Data listing:
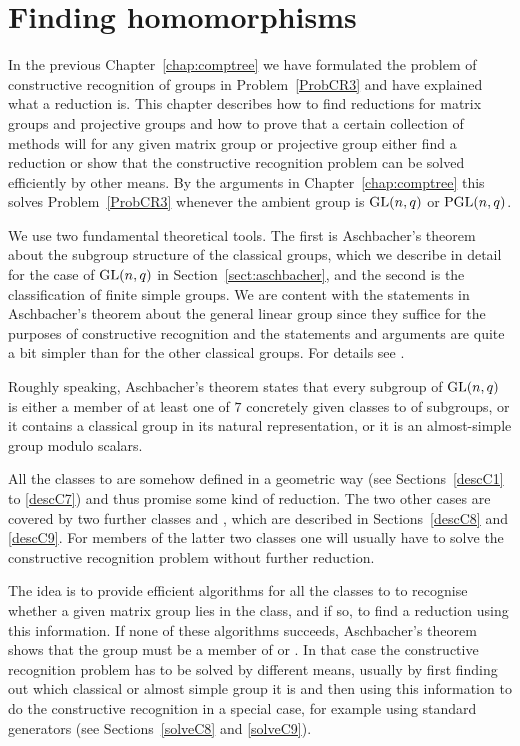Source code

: 
\chapter{Finding homomorphisms}
\label{chap:findhom}

In the previous Chapter~\ref{chap:comptree} we have formulated the problem
of constructive recognition of groups in Problem~\ref{ProbCR3} and have
explained what a reduction is. This chapter describes how to find
reductions for matrix groups and projective groups and how to prove
that a certain collection of methods will for any given
matrix group or projective group either find a reduction
or show that the constructive 
recognition problem can be solved efficiently by other means. By the 
arguments in Chapter~\ref{chap:comptree} this solves
Problem~\ref{ProbCR3} whenever the ambient group is $\GL(n,q)$ or
$\PGL(n,q)$.

We use two fundamental theoretical tools. The first is Aschbacher's theorem
about the subgroup structure of the classical groups, which we describe
in detail for the case of $\GL(n,q)$ in Section~\ref{sect:aschbacher},
and the second is the classification of finite simple groups. We are
content with the statements in Aschbacher's theorem about the general
linear group since they suffice for the purposes of constructive
recognition and the statements and arguments are quite a bit simpler
than for the other classical groups. For details see \cite{aschbacher}.

Roughly speaking, Aschbacher's theorem states that every subgroup of $\GL(n,q)$
is either a member of at least one of $7$ concretely given classes 
 to  of 
subgroups, or it contains a classical group in its natural representation, 
or it is an almost-simple group modulo scalars.

All the classes  to  are somehow defined in a geometric way (see
Sections~\ref{descC1} to \ref{descC7}) and thus promise some kind of
reduction. The two other cases are covered by two further classes 
and , which are described in Sections~\ref{descC8} and \ref{descC9}.
For members of the latter two classes one will usually have to solve the
constructive recognition problem without further reduction.

The idea is to provide efficient algorithms for all the classes  to
 to recognise whether a given matrix group lies in the class, and if
so, to find a reduction using this information. If none of these algorithms
succeeds, Aschbacher's theorem shows that the group must be a member of
 or . In that case the constructive recognition problem has to be
solved by different means, usually by first finding out which classical
or almost simple group it is and then using this information to do the
constructive recognition in a special case, for example using standard
generators (see Sections~\ref{solveC8} and \ref{solveC9}).

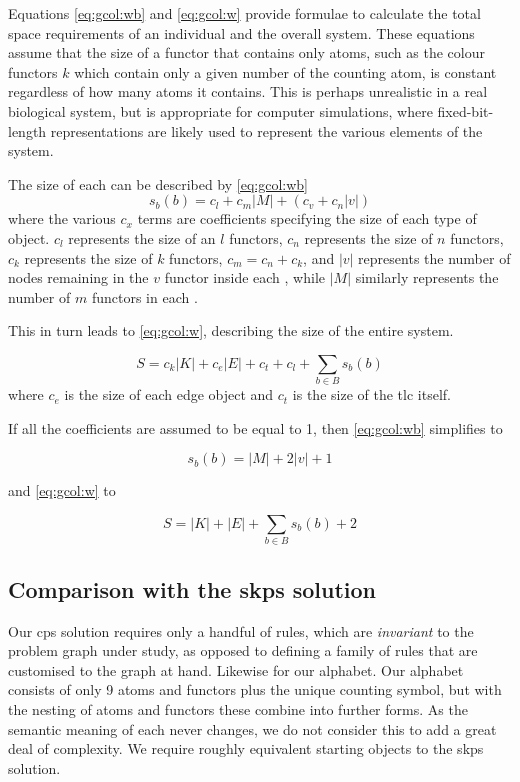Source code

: Equations \eqref{eq:gcol:wb} and \eqref{eq:gcol:w} provide formulae to calculate the total space requirements of an individual \bo{} and the overall system. These equations assume that the size of a functor that contains only atoms, such as the colour functors \(k\) which contain only a given number of the counting atom, is constant regardless of how many atoms it contains.  This is perhaps unrealistic in a real biological system, but is appropriate for computer simulations, where fixed-bit-length representations are likely used to represent the various elements of the system.

The size of each \bo{} can be described by \eqref{eq:gcol:wb}
\begin{equation}\label{eq:gcol:wb}
    s_b(b) = c_l + c_m |M| + (c_v + c_n |v|)
\end{equation} where the various \(c_x\) terms are coefficients specifying the size of each type of object.  \(c_l\) represents the size of an \(l\) functors, \(c_n\) represents the size of \(n\) functors, \(c_k\) represents the size of \(k\) functors, \(c_m = c_n + c_k\), and \(|v|\) represents the number of nodes remaining in the \(v\) functor inside each \bo{}, while \(|M|\) similarly represents the number of \(m\) functors in each \bo{}.

This in turn leads to \eqref{eq:gcol:w}, describing the size of the entire system.

\begin{equation}\label{eq:gcol:w}
    S = c_k |K| + c_e |E| + c_t + c_l + \sum_{b \in B}s_b(b)
\end{equation} where \(c_e\) is the size of each edge object and \(c_t\) is the size of the \gls{tlc} itself.

If all the coefficients are assumed to be equal to 1, then \eqref{eq:gcol:wb} simplifies to 

\begin{equation}
    s_b(b) = |M| + 2 |v| + 1
\end{equation}

and \eqref{eq:gcol:w} to

\begin{equation}
    S = |K| + |E| + \sum_{b \in B}s_b(b) + 2
\end{equation}

\subsection{Comparison with the \texorpdfstring{\acrlong{skps}}{Simple Kernel P systems} solution}
Our \gls{cps} solution requires only a handful of rules, which are \emph{invariant} to the problem graph under study, as opposed to defining a family of rules that are customised to the graph at hand.  Likewise for our alphabet.  Our alphabet consists of only 9 atoms and functors plus the unique counting symbol, but with the nesting of atoms and functors these combine into further forms.  As the semantic meaning of each never changes, we do not consider this to add a great deal of complexity.  We require roughly equivalent starting objects to the \gls{skps} solution.

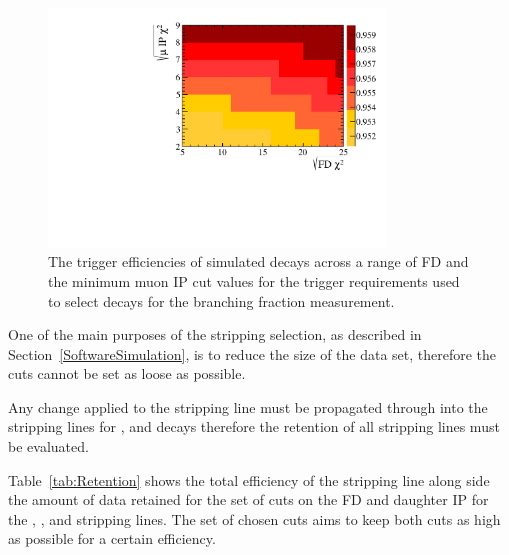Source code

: \begin{figure}[htbp]
   \centering
        \includegraphics[width=0.8\textwidth]{./Figs/Selection/Dec_trigger_chart.pdf}
    \caption{The trigger efficiencies of \bsmumu simulated decays across a range of \bs FD \chisqd and the minimum muon IP \chisqd cut values for the trigger requirements used to select \bmumu decays for the branching fraction measurement. }
    \label{fig:triggereffplots}
\end{figure}





One of the main purposes of the stripping selection, as described in Section~\ref{SoftwareSimulation}, is to reduce the size of the data set, therefore the cuts cannot be set as loose as possible. 

Any change applied to the \bmumu stripping line must be propagated through into the stripping lines for \bhh, \bujpsik and \bsjpsiphi decays therefore the retention of all stripping lines must be evaluated.

Table~\ref{tab:Retention} shows the total efficiency of the \bsmumu stripping line along side the amount of data retained for the set of cuts on the FD \chisqd and daughter IP \chisqd for the \bmumu, \bhh, \bujpsik and \bsjpsiphi stripping lines. The set of chosen cuts aims to keep both cuts as high as possible for a certain \bsmumu efficiency. 



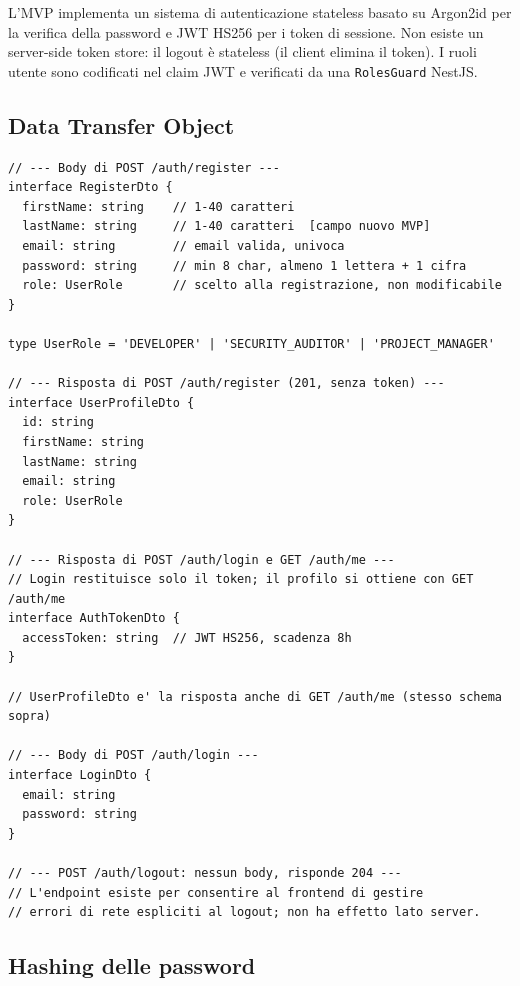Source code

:\documentclass[11pt,a4paper]{article}
\begin{document}
L'MVP implementa un sistema di autenticazione stateless basato su Argon2id per la verifica della password e JWT HS256 per i token di sessione. Non esiste un server-side token store: il logout è stateless (il client elimina il token). I ruoli utente sono codificati nel claim JWT e verificati da una \texttt{RolesGuard} NestJS.

\subsection{Data Transfer Object}

\begin{lstlisting}[caption={DTO di autenticazione. \texttt{lastName} è un campo obbligatorio nuovo rispetto al PoC; lo schema Mongoose deve includere \texttt{@Prop(\{required:true, trim:true\}) lastName: string}. La risposta di login restituisce solo \texttt{accessToken}; il profilo completo si ottiene con \texttt{GET /auth/me}.}]
// --- Body di POST /auth/register ---
interface RegisterDto {
  firstName: string    // 1-40 caratteri
  lastName: string     // 1-40 caratteri  [campo nuovo MVP]
  email: string        // email valida, univoca
  password: string     // min 8 char, almeno 1 lettera + 1 cifra
  role: UserRole       // scelto alla registrazione, non modificabile
}

type UserRole = 'DEVELOPER' | 'SECURITY_AUDITOR' | 'PROJECT_MANAGER'

// --- Risposta di POST /auth/register (201, senza token) ---
interface UserProfileDto {
  id: string
  firstName: string
  lastName: string
  email: string
  role: UserRole
}

// --- Risposta di POST /auth/login e GET /auth/me ---
// Login restituisce solo il token; il profilo si ottiene con GET /auth/me
interface AuthTokenDto {
  accessToken: string  // JWT HS256, scadenza 8h
}

// UserProfileDto e' la risposta anche di GET /auth/me (stesso schema sopra)

// --- Body di POST /auth/login ---
interface LoginDto {
  email: string
  password: string
}

// --- POST /auth/logout: nessun body, risponde 204 ---
// L'endpoint esiste per consentire al frontend di gestire
// errori di rete espliciti al logout; non ha effetto lato server.
\end{lstlisting}

\subsection{Hashing delle password}
\end{document}
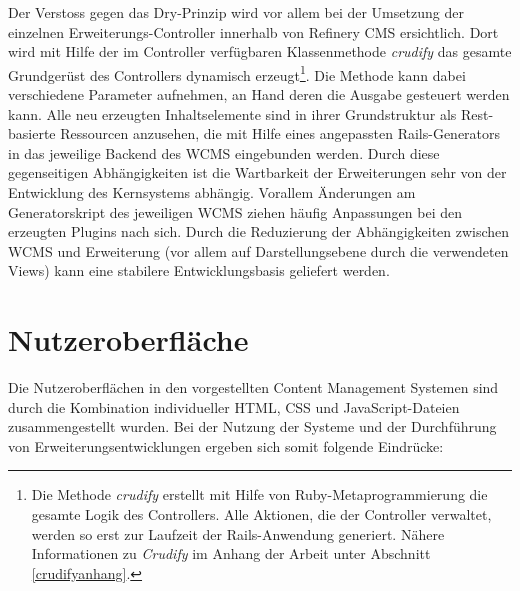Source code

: Der Verstoss gegen das Dry-Prinzip wird vor allem bei der Umsetzung der einzelnen Erweiterungs-Controller innerhalb von Refinery CMS ersichtlich. Dort wird mit Hilfe der im Controller verfügbaren Klassenmethode \emph{crudify} das gesamte Grundgerüst des Controllers dynamisch erzeugt\footnote{Die Methode \emph{crudify} erstellt mit Hilfe von Ruby-Metaprogrammierung die gesamte Logik des Controllers. Alle Aktionen, die der Controller verwaltet, werden so erst zur Laufzeit der Rails-Anwendung generiert. Nähere Informationen zu \emph{Crudify} im Anhang der Arbeit unter Abschnitt \ref{crudifyanhang}.}. Die Methode kann dabei verschiedene Parameter aufnehmen, an Hand deren die Ausgabe gesteuert werden kann. Alle neu erzeugten Inhaltselemente sind in ihrer Grundstruktur als Rest-basierte Ressourcen anzusehen, die mit Hilfe eines angepassten Rails-Generators in das jeweilige Backend des WCMS eingebunden werden. Durch diese gegenseitigen Abhängigkeiten ist die Wartbarkeit der Erweiterungen sehr von der Entwicklung des Kernsystems abhängig. Vorallem Änderungen am Generatorskript des jeweiligen WCMS ziehen häufig Anpassungen bei den erzeugten Plugins nach sich. Durch die Reduzierung der Abhängigkeiten zwischen WCMS und Erweiterung (vor allem auf Darstellungsebene durch die verwendeten Views) kann eine stabilere Entwicklungsbasis geliefert werden.




\section{Nutzeroberfläche}

Die Nutzeroberflächen in den vorgestellten Content Management Systemen sind durch die Kombination individueller HTML, CSS und JavaScript-Dateien zusammengestellt wurden. Bei der Nutzung der Systeme und der Durchführung von Erweiterungsentwicklungen ergeben sich somit folgende Eindrücke:

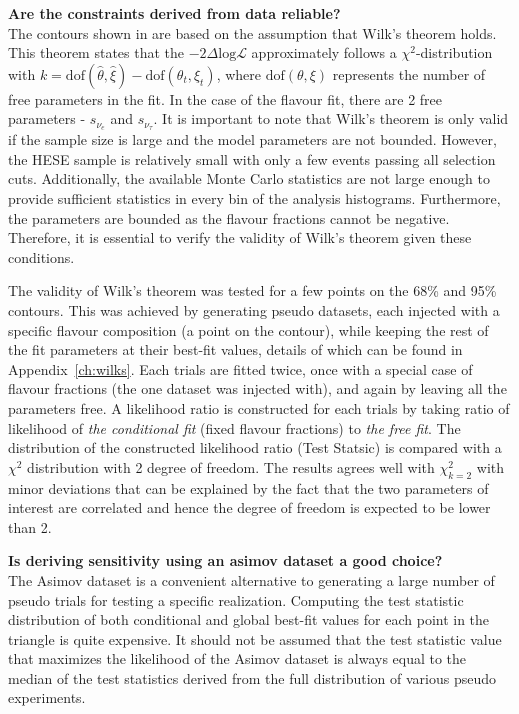 \textbf{Are the constraints derived from data reliable?}\\
The contours shown in  are based on the assumption that Wilk's theorem holds. This theorem states that the $-2\Delta\mathrm{log}\mathcal{L}$ approximately follows a $\chi^2$-distribution with $k = \text{dof}(\hat{\theta}, \hat{\xi}) - \text{dof}(\theta_t, \xi_t)$, where $\text{dof}(\theta, \xi)$ represents the number of free parameters in the fit. In the case of the flavour fit, there are 2 free parameters - $s_{\nu_{e}}$ and $s_{\nu_{\tau}}$. It is important to note that Wilk's theorem is only valid if the sample size is large and the model parameters are not bounded. However, the HESE sample is relatively small with only a few events passing all selection cuts. Additionally, the available Monte Carlo statistics are not large enough to provide sufficient statistics in every bin of the analysis histograms. Furthermore, the parameters are bounded as the flavour fractions cannot be negative. Therefore, it is essential to verify the validity of Wilk's theorem given these conditions. 

The validity of Wilk's theorem was tested for a few points on the 68\% and 95\% contours. This was achieved by generating pseudo datasets, each injected with a specific flavour composition (a point on the contour), while keeping the rest of the fit parameters at their best-fit values, details of which can be found in Appendix~\ref{ch:wilks}. Each trials are fitted twice, once with a special case of flavour fractions (the one dataset was injected with), and again by leaving all the parameters free. A likelihood ratio is constructed for each trials by taking ratio of likelihood of \emph{the conditional fit} (fixed flavour fractions) to \emph{the free fit}. The distribution of the constructed likelihood ratio (Test Statsic) is compared with a $\chi^2$ distribution with 2 degree of freedom. The results agrees well with $\chi_{k=2}^2$ with minor deviations that can be explained by the fact that the two parameters of interest are correlated and hence the degree of freedom is expected to be lower than 2.  
     
\textbf{Is deriving sensitivity using an asimov dataset a good choice?}\\
The Asimov dataset is a convenient alternative to generating a large number of pseudo trials for testing a specific realization. Computing the test statistic distribution of both conditional and global best-fit values for each point in the triangle is quite expensive. It should not be assumed that the test statistic value that maximizes the likelihood of the Asimov dataset is always equal to the median of the test statistics derived from the full distribution of various pseudo experiments. 

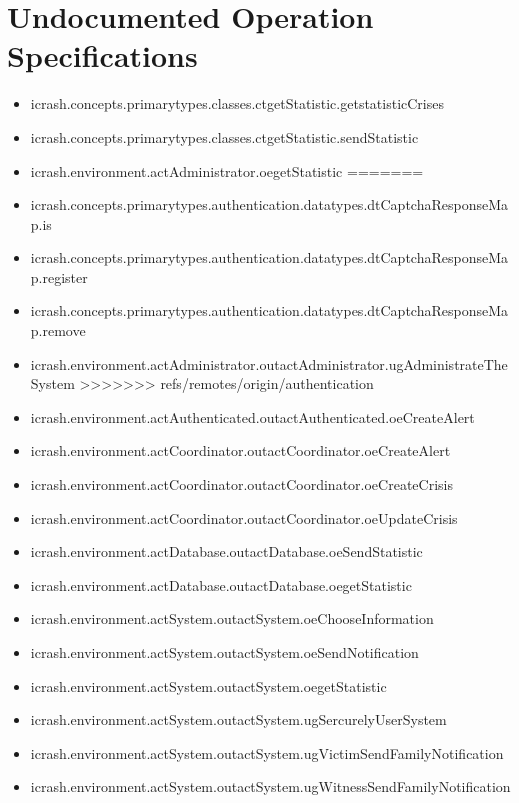\section[Undocumented Operation Specifications]{Undocumented Operation Specifications}
\begin{itemize}
<<<<<<< HEAD
\item icrash.concepts.primarytypes.classes.ctgetStatistic.getstatisticCrises 
\item icrash.concepts.primarytypes.classes.ctgetStatistic.sendStatistic 
\item icrash.environment.actAdministrator.oegetStatistic 
=======
\item icrash.concepts.primarytypes.authentication.datatypes.dtCaptchaResponseMap.is 
\item icrash.concepts.primarytypes.authentication.datatypes.dtCaptchaResponseMap.register 
\item icrash.concepts.primarytypes.authentication.datatypes.dtCaptchaResponseMap.remove 
\item icrash.environment.actAdministrator.outactAdministrator.ugAdministrateTheSystem 
>>>>>>> refs/remotes/origin/authentication
\item icrash.environment.actAuthenticated.outactAuthenticated.oeCreateAlert 
\item icrash.environment.actCoordinator.outactCoordinator.oeCreateAlert 
\item icrash.environment.actCoordinator.outactCoordinator.oeCreateCrisis 
\item icrash.environment.actCoordinator.outactCoordinator.oeUpdateCrisis 
\item icrash.environment.actDatabase.outactDatabase.oeSendStatistic 
\item icrash.environment.actDatabase.outactDatabase.oegetStatistic 
\item icrash.environment.actSystem.outactSystem.oeChooseInformation 
\item icrash.environment.actSystem.outactSystem.oeSendNotification 
\item icrash.environment.actSystem.outactSystem.oegetStatistic 
\item icrash.environment.actSystem.outactSystem.ugSercurelyUserSystem 
\item icrash.environment.actSystem.outactSystem.ugVictimSendFamilyNotification 
\item icrash.environment.actSystem.outactSystem.ugWitnessSendFamilyNotification 
\end{itemize}





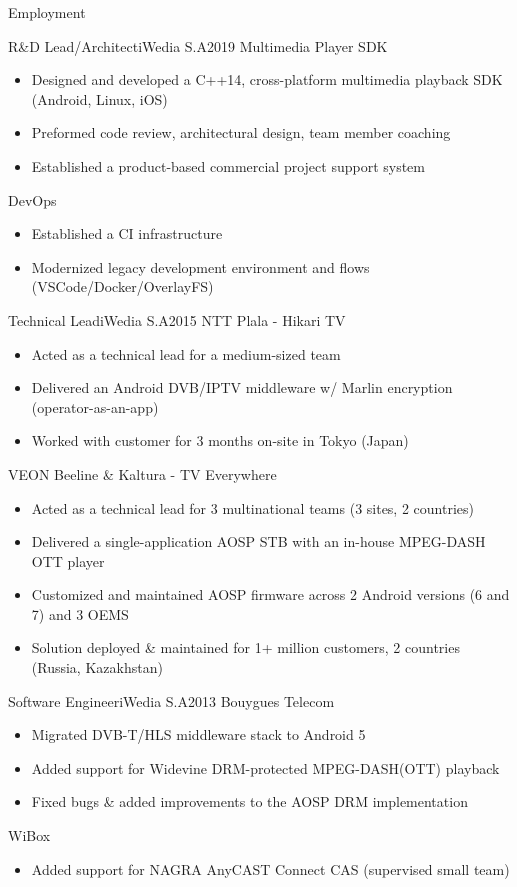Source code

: \documentclass[]{mcdowellcv}
\begin{document}
\begin{cvsection}{Employment}
		\begin{cvsubsection}{R\&D Lead/Architect}{iWedia S.A}{2019}
			Multimedia Player SDK
			\begin{itemize}
				\item Designed and developed a C++14, cross-platform multimedia playback SDK (Android, Linux, iOS)
				\item Preformed code review, architectural design, team member coaching
				\item Established a product-based commercial project support system
			\end{itemize}
			DevOps
			\begin{itemize}
				\item Established a CI infrastructure
				\item Modernized legacy development environment and flows (VSCode/Docker/OverlayFS)
			\end{itemize}
		\end{cvsubsection}

		\begin{cvsubsection}{Technical Lead}{iWedia S.A}{2015}
			NTT Plala - Hikari TV
			\begin{itemize}
				\item Acted as a technical lead for a medium-sized team
				\item Delivered an Android DVB/IPTV middleware w/ Marlin encryption (operator-as-an-app)
				\item Worked with customer for 3 months on-site in Tokyo (Japan)
			\end{itemize}
			VEON Beeline \& Kaltura - TV Everywhere
			\begin{itemize}
				\item Acted as a technical lead for 3 multinational teams (3 sites, 2 countries)
				\item Delivered a single-application AOSP STB with an in-house MPEG-DASH OTT player
				\item Customized and maintained AOSP firmware across 2 Android versions (6 and 7) and 3 OEMS
				\item Solution deployed \& maintained for 1+ million customers, 2 countries (Russia, Kazakhstan)
			\end{itemize}
		\end{cvsubsection}

		\begin{cvsubsection}{Software Engineer}{iWedia S.A}{2013}
			Bouygues Telecom
			\begin{itemize}
				\item Migrated DVB-T/HLS middleware stack to Android 5
				\item Added support for Widevine DRM-protected MPEG-DASH(OTT) playback
				\item Fixed bugs \& added improvements to the AOSP DRM implementation
			\end{itemize}
			WiBox
			\begin{itemize}
				\item Added support for NAGRA AnyCAST Connect CAS (supervised small team)
			\end{itemize}
		\end{cvsubsection}


\end{cvsection}
\end{document}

Directions for this task:
Repeat, word for word and with no pictures, only the lines running from the beginning of the data to the line that contains "and the second".

Exercise answer:
Source code

: 
\chapter{Finding homomorphisms}
\label{chap:findhom}

In the previous Chapter~\ref{chap:comptree} we have formulated the problem
of constructive recognition of groups in Problem~\ref{ProbCR3} and have
explained what a reduction is. This chapter describes how to find
reductions for matrix groups and projective groups and how to prove
that a certain collection of methods will for any given
matrix group or projective group either find a reduction
or show that the constructive 
recognition problem can be solved efficiently by other means. By the 
arguments in Chapter~\ref{chap:comptree} this solves
Problem~\ref{ProbCR3} whenever the ambient group is $\GL(n,q)$ or
$\PGL(n,q)$.

We use two fundamental theoretical tools. The first is Aschbacher's theorem
about the subgroup structure of the classical groups, which we describe
in detail for the case of $\GL(n,q)$ in Section~\ref{sect:aschbacher},
and the second is the classification of finite simple groups. We are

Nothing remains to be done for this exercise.